News that David Cameron and Enda Kenny were heading to Stormont has been known within political circles for the last week, but little information was known about what gifts Cameron intended to bring to Belfast.
In the end, his package was not enough, a recirculation of money already promised, rather than anything new - “penny-pinching”, in the words of Sinn Féin and, even, some Unionists.
The level of understanding between London and Stormont, never high, is at near-historic lows - largely on the back of Cameron's lack of desire to engage with Northern Ireland politicians, and his impatience with them when he has.
Equally, Cameron and others in and around Downing Street believe Northern Ireland has been living in a fool’s paradise in recent years, believing that a year of spending cuts could affect everyone but them.
In October, Chancellor George Osborne gave an emergency £100 million (€126m) loan from the National Reserve to ease a £220 million shortfall that saw Stormont heading to the edge of breaking its budget.
Privately, Osborne and others tire of hearing Sinn Féin and the SDLP’s objections to welfare cuts. Meanwhile, they believe parties on all sides have little understanding of the pain that has already been taken in Britain.
This time, Cameron said he offered and extra £1bn.

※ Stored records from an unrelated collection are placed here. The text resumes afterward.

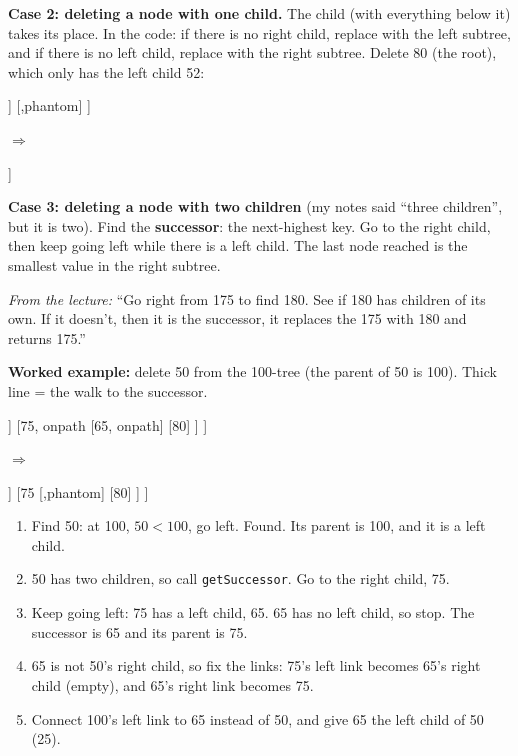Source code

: \documentclass[11pt]{article}
\begin{document}
	\textbf{Case 2: deleting a node with one child.} The child (with everything below it) takes its place. In the code: if there is no right child, replace with the left subtree, and if there is no left child, replace with the right subtree. Delete 80 (the root), which only has the left child 52:
	\begin{center}
		\begin{forest}
			[80
			[52, onpath
			[48]
			[71]
			]
			[,phantom]
			]
		\end{forest}
		\quad$\Rightarrow$\quad
		\begin{forest}
			[52
			[48]
			[71]
			]
		\end{forest}
	\end{center}
	
	\textbf{Case 3: deleting a node with two children} (my notes said ``three children'', but it is two).
	Find the \textbf{successor}: the next-highest key. Go to the right child, then keep going left while there is a left child. The last node reached is the smallest value in the right subtree.
	
	\emph{From the lecture:} ``Go right from 175 to find 180. See if 180 has children of its own. If it doesn't, then it is the successor, it replaces the 175 with 180 and returns 175.''
	
	\textbf{Worked example:} delete 50 from the 100-tree (the parent of 50 is 100). Thick line = the walk to the successor.
	\begin{center}
		\begin{forest}
			[50
			[25
			[10]
			[40]
			]
			[75, onpath
			[65, onpath]
			[80]
			]
			]
		\end{forest}
		\quad$\Rightarrow$\quad
		\begin{forest}
			[65
			[25
			[10]
			[40]
			]
			[75
			[,phantom]
			[80]
			]
			]
		\end{forest}
	\end{center}
	\begin{enumerate}
		\item Find 50: at 100, $50<100$, go left. Found. Its parent is 100, and it is a left child.
		\item 50 has two children, so call \texttt{getSuccessor}. Go to the right child, 75.
		\item Keep going left: 75 has a left child, 65. 65 has no left child, so stop. The successor is 65 and its parent is 75.
		\item 65 is not 50's right child, so fix the links: 75's left link becomes 65's right child (empty), and 65's right link becomes 75.
		\item Connect 100's left link to 65 instead of 50, and give 65 the left child of 50 (25).
	\end{enumerate}
	
\end{document}

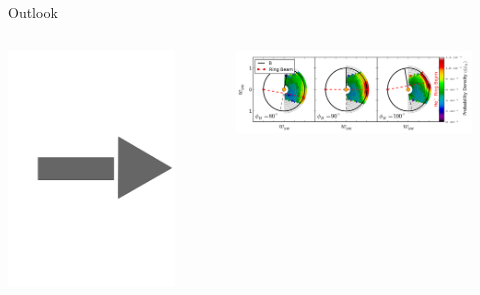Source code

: \documentclass{beamer}
\begin{document}
\begin{frame}{Outlook}
\begin{columns}
		\includegraphics[scale=0.05]{pictures/pfeil_normal.png}
	\column{5.8cm}
		\begin{figure}
			\includegraphics[scale=0.17]{pictures/rvdf}
		\end{figure}
\end{columns}
\begin{columns}
	\column{7cm}
	\begin{figure}[h]
		\centering

\end{figure}
\end{columns}
\end{frame}
\end{document}
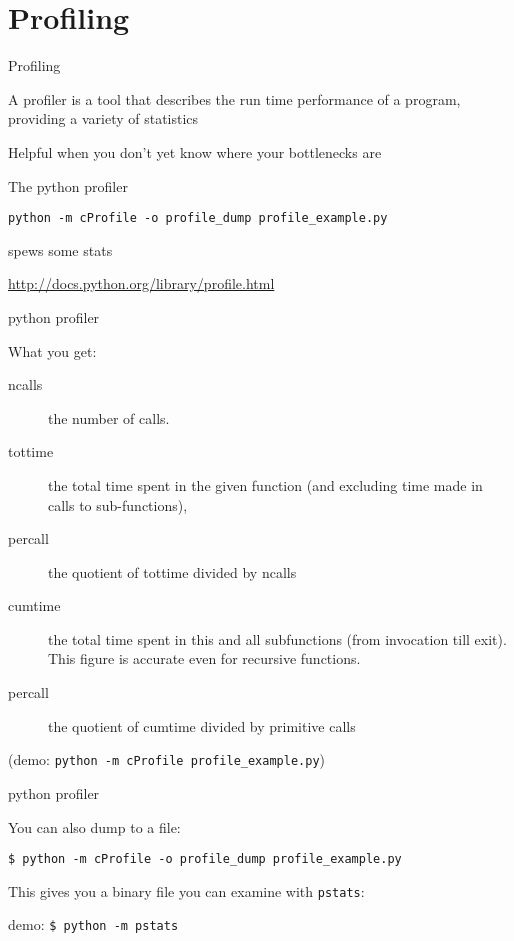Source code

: \documentclass{beamer}
\begin{document}
\section{Profiling}

\begin{frame}[fragile]{Profiling}

{\Large A profiler is a tool that describes the run time performance of a
program, providing a variety of statistics}

\vfill
{\Large Helpful when you don't yet know where your bottlenecks are}

\vfill
{\Large The python profiler}

\begin{verbatim}
python -m cProfile -o profile_dump profile_example.py  
\end{verbatim}
{\Large spews some stats}


\vfill
\url{http://docs.python.org/library/profile.html}
\end{frame} 

\begin{frame}[fragile]{python profiler}

{\Large What you get:}

\begin{description}
  \item[ncalls] the number of calls.
  \item[tottime] the total time spent in the given function (and excluding time made in calls to sub-functions),
  \item[percall] the quotient of tottime divided by ncalls
  \item[cumtime] the total time spent in this and all subfunctions (from invocation till exit). This figure is accurate even for recursive functions.
  \item[percall] the quotient of cumtime divided by primitive calls
\end{description}
(demo: \verb|python -m cProfile profile_example.py|)
\end{frame} 

\begin{frame}[fragile]{python profiler}

{\Large You can also dump to a file:}

\vfill
{\verb|$ python -m cProfile -o profile_dump profile_example.py|}

\vfill
{\large This gives you a binary file you can examine with \verb|pstats|:}

\vfill
{demo: \verb|$ python -m pstats|}

\end{frame} 
\end{document}
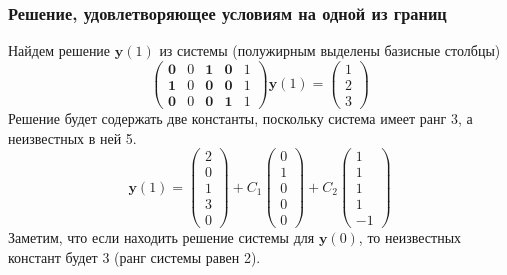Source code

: \documentclass[professionalfonts,compress,unicode,aspectratio=169]{beamer}
\begin{document}
\begin{frame}\frametitle{Решение, удовлетворяющее условиям на одной из границ}
	Найдем решение $\mathbf{y}(1)$ из системы (полужирным выделены базисные
	столбцы)
	\[
	\begin{pmatrix}
	\mathbf{0} & 0 & \mathbf{1} & \mathbf{0} & 1\\
	\mathbf{1} & 0 & \mathbf{0} & \mathbf{0} & 1\\
	\mathbf{0} & 0 & \mathbf{0} & \mathbf{1} & 1
	\end{pmatrix}
	\mathbf{y}(1) = 
	\begin{pmatrix} 1 \\ 2 \\ 3\end{pmatrix}
	\]
	Решение будет содержать две константы, поскольку система имеет ранг 3, а
	неизвестных в ней 5.
	\[
	\mathbf{y}(1) = 
	\begin{pmatrix}
	2 \\ 0 \\ 1 \\ 3 \\ 0
	\end{pmatrix}
	+ C_1
	\begin{pmatrix}
	0 \\ 1 \\ 0 \\ 0 \\ 0
	\end{pmatrix}
	+ C_2
	\begin{pmatrix}
	1 \\ 1 \\ 1 \\ 1 \\ -1
	\end{pmatrix}
	\]
	Заметим, что если находить решение системы для $\mathbf{y}(0)$, то
	неизвестных констант будет 3 (ранг системы равен 2).
\end{frame}
\end{document}
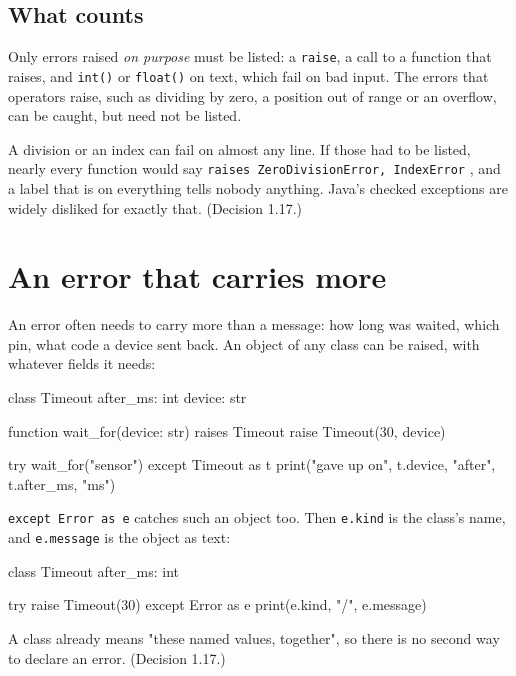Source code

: \subsection{What counts}

Only errors raised \emph{on purpose} must be listed: a \verb|raise|, a
call to a function that raises, and \verb|int()| or \verb|float()| on
text, which fail on bad input. The errors that operators raise, such
as dividing by zero, a position out of range or an overflow, can be
caught, but need not be listed.

\begin{why}
A division or an index can fail on almost any line. If those had to be
listed, nearly every function would say \verb|raises ZeroDivisionError, IndexError|
, and a label that is on everything tells nobody anything.
Java's checked exceptions are widely disliked for exactly that.
(Decision 1.17.)
\end{why}

\section{An error that carries more}

An error often needs to carry more than a message: how long was waited,
which pin, what code a device sent back. An object of any class can be
raised, with whatever fields it needs:

\begin{zeno}
class Timeout {
    after_ms: int
    device: str
}

function wait_for(device: str) raises Timeout {
    raise Timeout(30, device)
}

try {
    wait_for("sensor")
} except Timeout as t {
    print("gave up on", t.device, "after", t.after_ms, "ms")
}
\end{zeno}

\verb|except Error as e| catches such an object too. Then
\verb|e.kind| is the class's name, and \verb|e.message| is the object
as text:

\begin{zeno}
class Timeout {
    after_ms: int
}

try {
    raise Timeout(30)
} except Error as e {
    print(e.kind, "/", e.message)
}
\end{zeno}

\begin{why}
A class already means "these named values, together", so there is no
second way to declare an error. (Decision 1.17.)
\end{why}

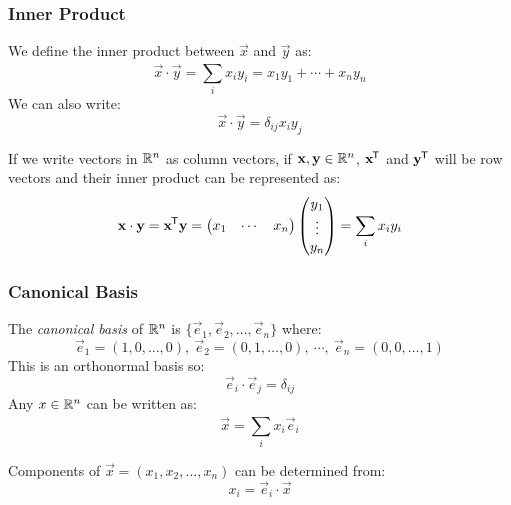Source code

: \documentclass[../main.tex]{subfiles}
\begin{document}
\subsubsection{Inner Product}
We define the inner product between $\vec{x}$ and $\vec{y}$ as:
\[
  \vec{x} \cdot \vec{y} = \sum_{i}^{} x_i y_i = x_1 y_1 + \cdots + x_n y_n
\]
We can also write:
\[
  \vec{x} \cdot \vec{y} = \delta_{i j} x_i y_j
\]
\begin{remark}[Note]
  If we write vectors in $\mathbb{R}^{n}$ as column vectors, if $\boldsymbol{\mathbf{x}}, \boldsymbol{\mathbf{y}} \in \mathbb{R}^{n}$, $\boldsymbol{\mathbf{x}}^{{\mkern-1.5mu\mathsf{T}}}$ and $\boldsymbol{\mathbf{y}}^{{\mkern-1.5mu\mathsf{T}}}$ will be row vectors and their inner product can be represented as:
  \[
    \boldsymbol{\mathbf{x}} \cdot \boldsymbol{\mathbf{y}} = \boldsymbol{\mathbf{x}}^{{\mkern-1.5mu\mathsf{T}}} \boldsymbol{\mathbf{y}} =
    \begin{pmatrix}
    x_1 & \cdots & x_n \\
    \end{pmatrix}
    \begin{pmatrix}
    y_1 \\
    \vdots \\
    y_n \\
    \end{pmatrix}
    = \sum_{i}^{} x_i y_i
  \]
\end{remark}
\subsubsection{Canonical Basis}
The \textit{canonical basis} of $\mathbb{R}^{n}$ is $\{\vec{e}_1, \vec{e}_2, \ldots, \vec{e}_n\}$ where:
\[
  \vec{e}_1 = (1, 0, \ldots, 0),\ \vec{e}_2 = (0, 1, \ldots, 0),\ \cdots,\ \vec{e}_n = (0, 0, \ldots, 1)
\]
This is an orthonormal basis so:
\[
  \vec{e}_i \cdot \vec{e}_j = \delta_{i j}
\]
Any $x \in \mathbb{R}^{n}$ can be written as:
\[
  \vec{x} = \sum_{i}^{} x_i \vec{e}_i
\]

Components of $\vec{x} = (x_1, x_2, \ldots, x_n)$ can be determined from:
\[
  x_i = \vec{e}_i \cdot \vec{x}
\]
\end{document}
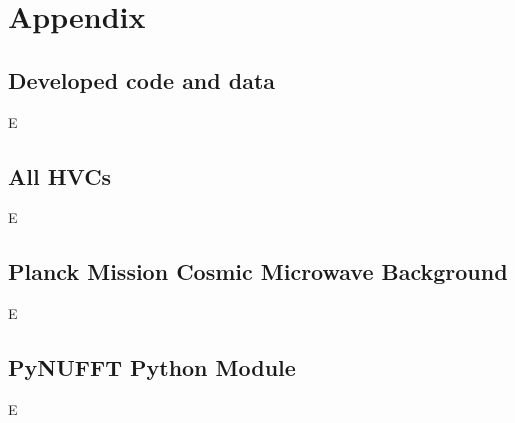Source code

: \setcounter{chapter}{7}
\setcounter{section}{0}

\renewcommand*{\thechapter}{}

\appendix

\chapter{Appendix}
\label{cha:appendix}

\renewcommand*{\thesection}{\Alph{section}}

\section{Developed code and data}
\label{sec:appendixA}

E

\section{All HVCs}
\label{sec:appendixB}

E

\section{Planck Mission Cosmic Microwave Background}
\label{sec:appendixC}

E

\section{PyNUFFT Python Module}
\label{sec:appendixD}

E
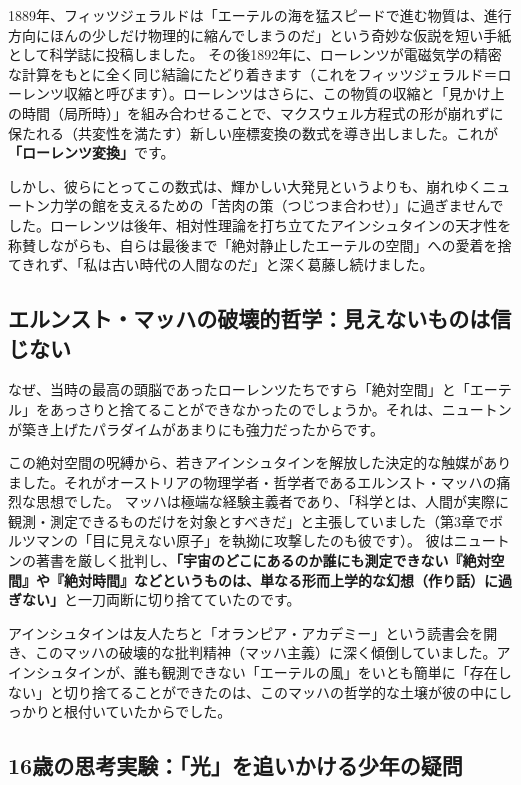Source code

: 1889年、フィッツジェラルドは「エーテルの海を猛スピードで進む物質は、進行方向にほんの少しだけ物理的に縮んでしまうのだ」という奇妙な仮説を短い手紙として科学誌に投稿しました。 その後1892年に、ローレンツが電磁気学の精密な計算をもとに全く同じ結論にたどり着きます（これをフィッツジェラルド＝ローレンツ収縮と呼びます）。ローレンツはさらに、この物質の収縮と「見かけ上の時間（局所時）」を組み合わせることで、マクスウェル方程式の形が崩れずに保たれる（共変性を満たす）新しい座標変換の数式を導き出しました。これが\textbf{「ローレンツ変換」}です。

しかし、彼らにとってこの数式は、輝かしい大発見というよりも、崩れゆくニュートン力学の館を支えるための「苦肉の策（つじつま合わせ）」に過ぎませんでした。ローレンツは後年、相対性理論を打ち立てたアインシュタインの天才性を称賛しながらも、自らは最後まで「絶対静止したエーテルの空間」への愛着を捨てきれず、「私は古い時代の人間なのだ」と深く葛藤し続けました。

\subsection{エルンスト・マッハの破壊的哲学：見えないものは信じない}

なぜ、当時の最高の頭脳であったローレンツたちですら「絶対空間」と「エーテル」をあっさりと捨てることができなかったのでしょうか。それは、ニュートンが築き上げたパラダイムがあまりにも強力だったからです。

この絶対空間の呪縛から、若きアインシュタインを解放した決定的な触媒がありました。それがオーストリアの物理学者・哲学者であるエルンスト・マッハの痛烈な思想でした。 マッハは極端な経験主義者であり、「科学とは、人間が実際に観測・測定できるものだけを対象とすべきだ」と主張していました（第3章でボルツマンの「目に見えない原子」を執拗に攻撃したのも彼です）。 彼はニュートンの著書を厳しく批判し、\textbf{「宇宙のどこにあるのか誰にも測定できない『絶対空間』や『絶対時間』などというものは、単なる形而上学的な幻想（作り話）に過ぎない」}と一刀両断に切り捨てていたのです。

アインシュタインは友人たちと「オランピア・アカデミー」という読書会を開き、このマッハの破壊的な批判精神（マッハ主義）に深く傾倒していました。アインシュタインが、誰も観測できない「エーテルの風」をいとも簡単に「存在しない」と切り捨てることができたのは、このマッハの哲学的な土壌が彼の中にしっかりと根付いていたからでした。

\subsection{16歳の思考実験：「光」を追いかける少年の疑問}

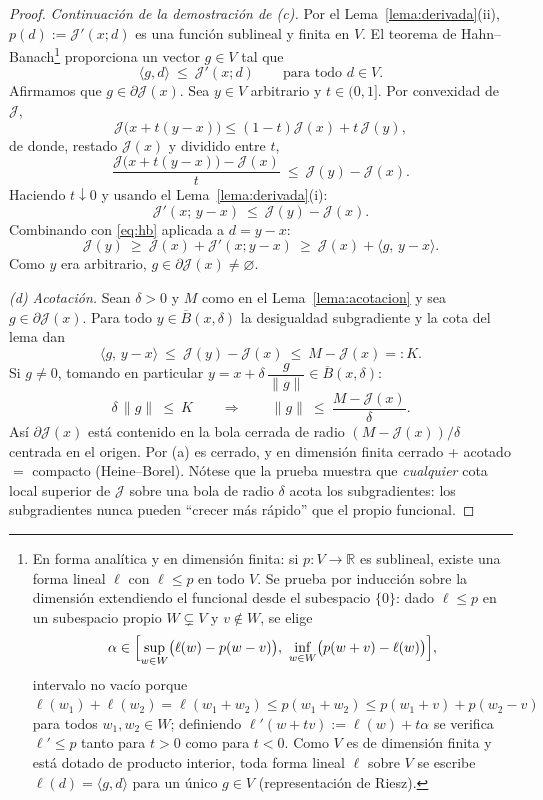 \documentclass[12pt]{book}
\theoremstyle{definition}
\theoremstyle{plain}
\theoremstyle{remark}
\begin{document}
\begin{proof}
\emph{Continuaci\'on de la demostraci\'on de (c).}
Por el Lema~\ref{lema:derivada}(ii), $p(d):=\mathcal{J}'(x;d)$ es una
funci\'on sublineal y finita en $V$. El teorema de
Hahn--Banach\footnote{En forma anal\'itica y en dimensi\'on finita: si
$p\colon V\to\mathbb{R}$ es sublineal, existe una forma lineal $\ell$
con $\ell\le p$ en todo $V$. Se prueba por inducci\'on sobre la
dimensi\'on extendiendo el funcional desde el subespacio $\{0\}$: dado
$\ell\le p$ en un subespacio propio $W\subsetneq V$ y $v\notin W$, se
elige
\[
\alpha\in\Bigl[\sup_{w\in W}\bigl(\ell(w)-p(w-v)\bigr),\ 
\inf_{w\in W}\bigl(p(w+v)-\ell(w)\bigr)\Bigr],
\]
intervalo no vac\'io porque $\ell(w_{1})+\ell(w_{2})
=\ell(w_{1}+w_{2})\le p(w_{1}+w_{2})\le p(w_{1}+v)+p(w_{2}-v)$ para
todos $w_{1},w_{2}\in W$; definiendo
$\ell'(w+tv):=\ell(w)+t\alpha$ se verifica $\ell'\le p$ tanto para
$t>0$ como para $t<0$. Como $V$ es de dimensi\'on finita y est\'a
dotado de producto interior, toda forma lineal $\ell$ sobre $V$ se
escribe $\ell(d)=\langle g,d\rangle$ para un \'unico $g\in V$
(representaci\'on de Riesz).}
proporciona un vector $g\in V$ tal que
\begin{equation}
\langle g,d\rangle\ \le\ \mathcal{J}'(x;d)
\qquad\text{para todo } d\in V.
\label{eq:hb}
\end{equation}
Afirmamos que $g\in\partial\mathcal{J}(x)$. Sea $y\in V$ arbitrario y
$t\in(0,1]$. Por convexidad de $\mathcal{J}$,
\[
\mathcal{J}\bigl(x+t(y-x)\bigr)
\le(1-t)\mathcal{J}(x)+t\,\mathcal{J}(y),
\]
de donde, restado $\mathcal{J}(x)$ y dividido entre $t$,
\[
\frac{\mathcal{J}\bigl(x+t(y-x)\bigr)-\mathcal{J}(x)}{t}
\ \le\ \mathcal{J}(y)-\mathcal{J}(x).
\]
Haciendo $t\downarrow0$ y usando el Lema~\ref{lema:derivada}(i):
\[
\mathcal{J}'(x;\,y-x)\ \le\ \mathcal{J}(y)-\mathcal{J}(x).
\]
Combinando con \eqref{eq:hb} aplicada a $d=y-x$:
\[
\mathcal{J}(y)\ \ge\
\mathcal{J}(x)+\mathcal{J}'(x;y-x)
\ \ge\ \mathcal{J}(x)+\langle g,\,y-x\rangle .
\]
Como $y$ era arbitrario, $g\in\partial\mathcal{J}(x)\neq\varnothing$.

\smallskip
\emph{(d) Acotaci\'on.}
Sean $\delta>0$ y $M$ como en el Lema~\ref{lema:acotacion} y sea
$g\in\partial\mathcal{J}(x)$. Para todo $y\in\overline{B}(x,\delta)$ la
desigualdad subgradiente y la cota del lema dan
\[
\langle g,\,y-x\rangle
\ \le\ \mathcal{J}(y)-\mathcal{J}(x)
\ \le\ M-\mathcal{J}(x)=:K.
\]
Si $g\neq0$, tomando en particular
$y=x+\delta\,\dfrac{g}{\|g\|}\in\overline{B}(x,\delta)$:
\[
\delta\,\|g\|\ \le\ K
\qquad\Longrightarrow\qquad
\|g\|\ \le\ \frac{M-\mathcal{J}(x)}{\delta}.
\]
As\'i $\partial\mathcal{J}(x)$ est\'a contenido en la bola cerrada de
radio $(M-\mathcal{J}(x))/\delta$ centrada en el origen. Por (a) es
cerrado, y en dimensi\'on finita cerrado + acotado $=$ compacto
(Heine--Borel). N\'otese que la prueba muestra que \emph{cualquier} cota
local superior de $\mathcal{J}$ sobre una bola de radio $\delta$ acota
los subgradientes: los subgradientes nunca pueden ``crecer m\'as
r\'apido'' que el propio funcional.
\end{proof}
\end{document}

However, it largely consisted of using the Northern Ireland Executive’s current borrowing power, known as the Reform and Reinvestment Initiative, for other things.
Under it, Stormont can borrow £200m a year for infrastructure.
Instead, Cameron suggested that this year’s possible lending and half of that over the next five years would fund redundancy packages for public servants.
In Belfast, Cameron said: “We worked together very hard with the parties on a deal that we think represents really good progress”, Mr Cameron said in a statement delivered alongside Irish Taoiseach Enda Kenny.
“It would involve comprehensive addressing of the issues of the past.
It would involve devolution of parading. It would involve Northern Ireland having the devolution of corporation tax.
“And in addition to that I was prepared to put on the table real spending power, new spending power, for the Northern Ireland executive to sort out some of the issues that it faces, spending power of, if everything was agreed, potentially as much as £1bn.
“But a deal hasn’t been possible. What I hope will happen now is the politicians here in Northern Ireland will work together to agree these vital issues about parades, about flags, about the past, about their budget.
“If they come to an agreement then that sort of financial firepower can be brought to bear. But of course if there isn’t an agreement then that financial firepower isn’t there,” he went on.
This month’s offer to devolve corporation tax to Stormont was put up partly as a temptation to the Stormont parties to agree a deal, including one on the budget cuts, before Christmas.
But it was a conditional offer. Power would not be devolved without it. From the Conservatives’ point of view the offer has fulfilled its purpose. The offer was made, but not taken up.
However, it remains on the table for any talks that can be held in coming weeks. A deal of some form on the Stormont budget has to be sorted by the end of January, if a threat to its existence is to be avoided.
In the meantime, it remains an uneaten carrot for the Democratic Unionist Party to consider as part of a price for supporting a minority Conservative administration after the May election.